Notice that none of the ordnance is tricked out with sights, accessories, compensators, or anything other than a "TEAM Sling" on a shotgun. And we've got pistols (note the pre-Serious '70 Government Models!), revolvers (mostly old snubbies), shotguns, carbines, and rifles.
And for anyone who criticizes the practiced movements of Del Toro and Phillippe as being "unrealistic" for a couple of "inept criminals
¹," remember that Platt and Matix knew how to move. (Now that I think of it, so too did Phillips and Matasereanu… and they
were a couple o'clowns!)
Another nit: Caan is getting great notices for his role as "Joe Sarno," and it worked for me, but the character (the actor's choices) was very heavily based on "Frank" in
Thief,
i.e., it wasn't "original." I've been clocking the guy for over 30 years now, and his range as an actor seems, um, "limited." (Happily, his firearms technique, learned during a crash-course with Chuck Taylor
² while preparing for his role in the Michael Mann film, seems to have stayed with him.)
I agree that there were a number of "groaner" lines in
The Way of the Gun… they just didn't fit. Another "groaner" were the names Del Toro and Phillippe chose to give themslves: "Longbaugh" and "Parker," the birth names of a couple of celebrated Western desperados on a century ago.

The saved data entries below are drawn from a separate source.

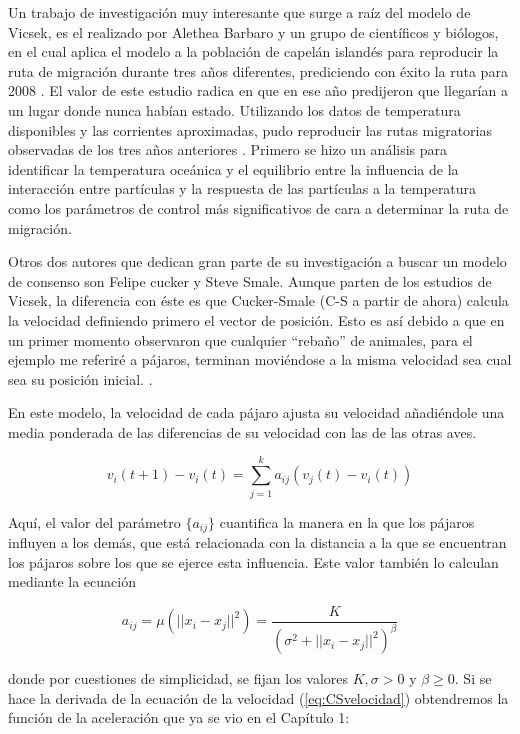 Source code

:  Un trabajo de investigación muy interesante que surge a raíz del modelo de Vicsek, es el realizado por Alethea Barbaro y un grupo de científicos y biólogos, en el cual aplica el modelo a la población de capelán islandés para reproducir la ruta de migración durante tres años diferentes, prediciendo con éxito la ruta para 2008 \cite{barbaroModellingSimulations}. El valor de este estudio radica en que en ese año predijeron que llegarían a un lugar donde nunca habían estado. Utilizando los datos de temperatura disponibles y las corrientes aproximadas, pudo reproducir las rutas migratorias observadas de los tres años anteriores \cite{barbaro2009simulations}. Primero se hizo un análisis para identificar la temperatura oceánica y el equilibrio entre la influencia de la interacción entre partículas y la respuesta de las partículas a la temperatura como los parámetros de control más significativos de cara a determinar la ruta de migración.
 
 Otros dos autores que dedican gran parte de su investigación a buscar un modelo de consenso son Felipe cucker y Steve Smale.  Aunque parten de los estudios de Vicsek, la diferencia con éste es que Cucker-Smale (C-S a partir de ahora) calcula la velocidad definiendo primero el vector de posición. Esto es así debido a que en un primer momento observaron que cualquier ``rebaño'' de animales, para el ejemplo me referiré a pájaros, terminan moviéndose a la misma velocidad sea cual sea su posición inicial. \cite{cucker2007emergent}.
 
 En este modelo, la velocidad de cada pájaro ajusta su velocidad añadiéndole una media ponderada de las diferencias de su velocidad con las de las otras aves. 
 
 \begin{equation}\label{eq:CSvelocidad}
     v_{i}(t+1)-v_{i}(t)=\sum_{j=1}^k a_{ij}(v_{j}(t)-v_{i}(t))
 \end{equation}
 
 Aquí, el valor del parámetro $\{a_{ij}\}$ cuantifica la manera en la que los pájaros influyen a los demás, que está relacionada con la distancia a la que se encuentran los pájaros sobre los que se ejerce esta influencia. Este valor también lo calculan mediante la ecuación 
 
 \begin{equation}
     \label{eq:CSaij}
     a_{ij} = \mu(||x_{i}-x_{j}||^2) = \frac{K}{(\sigma^2 + ||x_i-x_j||^2)^\beta}
 \end{equation}
 
 donde por cuestiones de simplicidad, se fijan los valores $K,\sigma>0$ y $\beta \ge 0$. Si se hace la derivada de la ecuación de la velocidad (\ref{eq:CSvelocidad}) obtendremos la función de la aceleración que ya se vio en el Capítulo 1:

But the more I reflect on this film, the more I liked it… it has some of the same elements present that I enjoyed in writer-director Christopher McQuarrie's earlier screenplay for
The Usual Suspects, plus it's got all that great gun action, the end credit for which was given to "Doug McQuarrie," some relative
³ who's clearly into guns. Good work!
BTW: Caan's delightful ol' co-hort "Abner" was Geoffrey Lewis… his is the most protracted "death scene" since Bernie Casey's in
Sharkey's Machine.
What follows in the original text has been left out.